Extreme learning machines (ELMs) are efficient for classification, regression, and time series prediction, as well as being a clear solution to backpropagation structures to determine values in intermediate layers of the learning model. One of the problems that an ELM may face is due to a large number of neurons in the hidden layer, making the expert model a specific data set. With a large number of neurons in the hidden layer, overfitting is more likely and thus unnecessary information can deterioriate the performance of the neural network. To solve this problem, a pruning method is proposed, called Pruning ELM Using Bootstrapped Lasso BR-ELM, which is based on regularization and resampling techniques, to select the most representative neurons for the model response.
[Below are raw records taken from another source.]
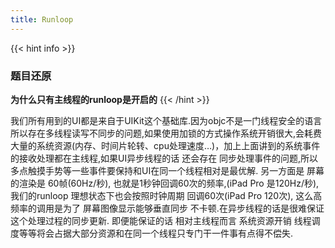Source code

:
 ```yaml
---
title: Runloop
---
```


{{< hint info >}}
### 题目还原

**为什么只有主线程的runloop是开启的**
{{< /hint >}}

我们所有用到的UI都是来自于UIKit这个基础库.因为objc不是一门线程安全的语言所以存在多线程读写不同步的问题,如果使用加锁的方式操作系统开销很大,会耗费大量的系统资源(内存、时间片轮转、cpu处理速度…)，加上上面讲到的系统事件的接收处理都在主线程,如果UI异步线程的话 还会存在 同步处理事件的问题,所以多点触摸手势等一些事件要保持和UI在同一个线程相对是最优解.
另一方面是 屏幕的渲染是 60帧(60Hz/秒), 也就是1秒钟回调60次的频率,(iPad Pro 是120Hz/秒),我们的runloop 理想状态下也会按照时钟周期 回调60次(iPad Pro 120次), 这么高频率的调用是为了 屏幕图像显示能够垂直同步 不卡顿.在异步线程的话是很难保证这个处理过程的同步更新. 即便能保证的话 相对主线程而言 系统资源开销 线程调度等等将会占据大部分资源和在同一个线程只专门干一件事有点得不偿失.


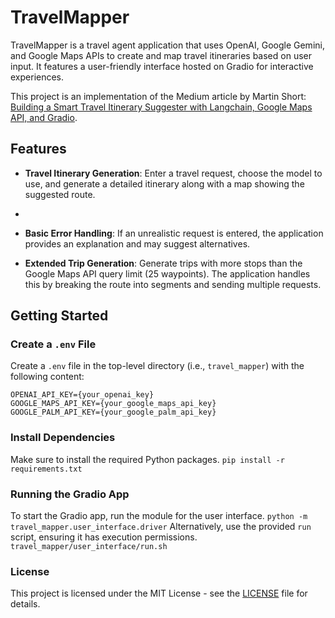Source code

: # TravelMapper

TravelMapper is a travel agent application that uses OpenAI, Google Gemini, and Google Maps APIs to create and map travel itineraries based on user input. It features a user-friendly interface hosted on Gradio for interactive experiences.

This project is an implementation of the Medium article by Martin Short: [Building a Smart Travel Itinerary Suggester with Langchain, Google Maps API, and Gradio](https://medium.com/towards-data-science/building-a-smart-travel-itinerary-suggester-with-langchain-google-maps-api-and-gradio-part-1-4175ff480b74).

## Features

- **Travel Itinerary Generation**: Enter a travel request, choose the model to use, and generate a detailed itinerary along with a map showing the suggested route.
- 
- **Basic Error Handling**: If an unrealistic request is entered, the application provides an explanation and may suggest alternatives.

- **Extended Trip Generation**: Generate trips with more stops than the Google Maps API query limit (25 waypoints). The application handles this by breaking the route into segments and sending multiple requests.


## Getting Started

### Create a `.env` File

Create a `.env` file in the top-level directory (i.e., `travel_mapper`) with the following content:

```
OPENAI_API_KEY={your_openai_key}
GOOGLE_MAPS_API_KEY={your_google_maps_api_key}
GOOGLE_PALM_API_KEY={your_google_palm_api_key}
```

### Install Dependencies

Make sure to install the required Python packages.
`pip install -r requirements.txt
`

### Running the Gradio App

To start the Gradio app, run the module for the user interface.
```python -m travel_mapper.user_interface.driver```
Alternatively, use the provided `run` script, ensuring it has execution permissions.
```travel_mapper/user_interface/run.sh```

### License

This project is licensed under the MIT License - see the [LICENSE](LICENSE) file for details.

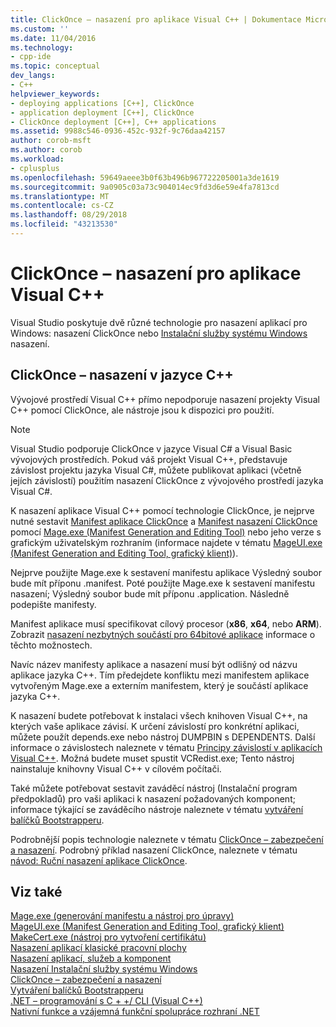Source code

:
 ```yaml
---
title: ClickOnce – nasazení pro aplikace Visual C++ | Dokumentace Microsoftu
ms.custom: ''
ms.date: 11/04/2016
ms.technology:
- cpp-ide
ms.topic: conceptual
dev_langs:
- C++
helpviewer_keywords:
- deploying applications [C++], ClickOnce
- application deployment [C++], ClickOnce
- ClickOnce deployment [C++], C++ applications
ms.assetid: 9988c546-0936-452c-932f-9c76daa42157
author: corob-msft
ms.author: corob
ms.workload:
- cplusplus
ms.openlocfilehash: 59649aeee3b0f63b496b967722205001a3de1619
ms.sourcegitcommit: 9a0905c03a73c904014ec9fd3d6e59e4fa7813cd
ms.translationtype: MT
ms.contentlocale: cs-CZ
ms.lasthandoff: 08/29/2018
ms.locfileid: "43213530"
---
```

# <a name="clickonce-deployment-for-visual-c-applications"></a>ClickOnce – nasazení pro aplikace Visual C++
Visual Studio poskytuje dvě různé technologie pro nasazení aplikací pro Windows: nasazení ClickOnce nebo [Instalační služby systému Windows](/windows/desktop/Msi/windows-installer-portal) nasazení.  
  
## <a name="clickonce-deployment-in-c"></a>ClickOnce – nasazení v jazyce C++  
 Vývojové prostředí Visual C++ přímo nepodporuje nasazení projekty Visual C++ pomocí ClickOnce, ale nástroje jsou k dispozici pro použití.  
  
> [!NOTE]
>  Visual Studio podporuje ClickOnce v jazyce Visual C# a Visual Basic vývojových prostředích. Pokud váš projekt Visual C++, představuje závislost projektu jazyka Visual C#, můžete publikovat aplikaci (včetně jejích závislostí) použitím nasazení ClickOnce z vývojového prostředí jazyka Visual C#.  
  
 K nasazení aplikace Visual C++ pomocí technologie ClickOnce, je nejprve nutné sestavit [Manifest aplikace ClickOnce](/visualstudio/deployment/clickonce-application-manifest) a [Manifest nasazení ClickOnce](/visualstudio/deployment/clickonce-deployment-manifest) pomocí [Mage.exe (Manifest Generation and Editing Tool)](/dotnet/framework/tools/mage-exe-manifest-generation-and-editing-tool) nebo jeho verze s grafickým uživatelským rozhraním (informace najdete v tématu [MageUI.exe (Manifest Generation and Editing Tool, grafický klient)](/dotnet/framework/tools/mageui-exe-manifest-generation-and-editing-tool-graphical-client)).  

  
 Nejprve použijte Mage.exe k sestavení manifestu aplikace Výsledný soubor bude mít příponu .manifest. Poté použijte Mage.exe k sestavení manifestu nasazení; Výsledný soubor bude mít příponu .application. Následně podepište manifesty.  
  
 Manifest aplikace musí specifikovat cílový procesor (**x86**, **x64**, nebo **ARM**). Zobrazit [nasazení nezbytných součástí pro 64bitové aplikace](/visualstudio/deployment/deploying-prerequisites-for-64-bit-applications) informace o těchto možnostech.  
  
 Navíc název manifesty aplikace a nasazení musí být odlišný od názvu aplikace jazyka C++. Tím předejdete konfliktu mezi manifestem aplikace vytvořeným Mage.exe a externím manifestem, který je součástí aplikace jazyka C++.  
  
 K nasazení budete potřebovat k instalaci všech knihoven Visual C++, na kterých vaše aplikace závisí. K určení závislostí pro konkrétní aplikaci, můžete použít depends.exe nebo nástroj DUMPBIN s DEPENDENTS. Další informace o závislostech naleznete v tématu [Principy závislostí v aplikacích Visual C++](../ide/understanding-the-dependencies-of-a-visual-cpp-application.md). Možná budete muset spustit VCRedist.exe; Tento nástroj nainstaluje knihovny Visual C++ v cílovém počítači.  
  
 Také můžete potřebovat sestavit zaváděcí nástroj (Instalační program předpokladů) pro vaši aplikaci k nasazení požadovaných komponent; informace týkající se zaváděcího nástroje naleznete v tématu [vytváření balíčků Bootstrapperu](/visualstudio/deployment/creating-bootstrapper-packages).  
  
 Podrobnější popis technologie naleznete v tématu [ClickOnce – zabezpečení a nasazení](/visualstudio/deployment/clickonce-security-and-deployment). Podrobný příklad nasazení ClickOnce, naleznete v tématu [návod: Ruční nasazení aplikace ClickOnce](/visualstudio/deployment/walkthrough-manually-deploying-a-clickonce-application).  
  
## <a name="see-also"></a>Viz také  
 [Mage.exe (generování manifestu a nástroj pro úpravy)](/dotnet/framework/tools/mage-exe-manifest-generation-and-editing-tool)   
 [MageUI.exe (Manifest Generation and Editing Tool, grafický klient)](/dotnet/framework/tools/mageui-exe-manifest-generation-and-editing-tool-graphical-client)   
 [MakeCert.exe (nástroj pro vytvoření certifikátu)](https://msdn.microsoft.com/library/windows/desktop/aa386968)   
 [Nasazení aplikací klasické pracovní plochy](../ide/deploying-native-desktop-applications-visual-cpp.md)   
 [Nasazení aplikací, služeb a komponent](/visualstudio/deployment/deploying-applications-services-and-components)   
 [Nasazení Instalační služby systému Windows](https://msdn.microsoft.com/121be21b-b916-43e2-8f10-8b080516d2a0)   
 [ClickOnce – zabezpečení a nasazení](/visualstudio/deployment/clickonce-security-and-deployment)   
 [Vytváření balíčků Bootstrapperu](/visualstudio/deployment/creating-bootstrapper-packages)   
 [.NET – programování s C + +/ CLI (Visual C++)](../dotnet/dotnet-programming-with-cpp-cli-visual-cpp.md)   
 [Nativní funkce a vzájemná funkční spolupráce rozhraní .NET](../dotnet/native-and-dotnet-interoperability.md)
This method is based on an ensembled variant of Lasso (achieved through bootstrap replications) and aims to shrink the output weight parameters of the neurons to 0 as many and as much as possible. According to a subset of candidate regressors having significant coefficient values (greater than 0), it is possible to select the best neurons in the hidden layer of the ELM. Finally, pattern classification tests and benchmark regression tests of complex real-world problems are performed by comparing the proposed approach to other pruning models for ELMs. It can be seen that statistically BR-ELM can outperform several related state-of-the-art methods in terms of classification accuracies and model errors (while performing equally to Pruning-ELM P-ELM), and this with a significantly reduced number of finally selected neurons.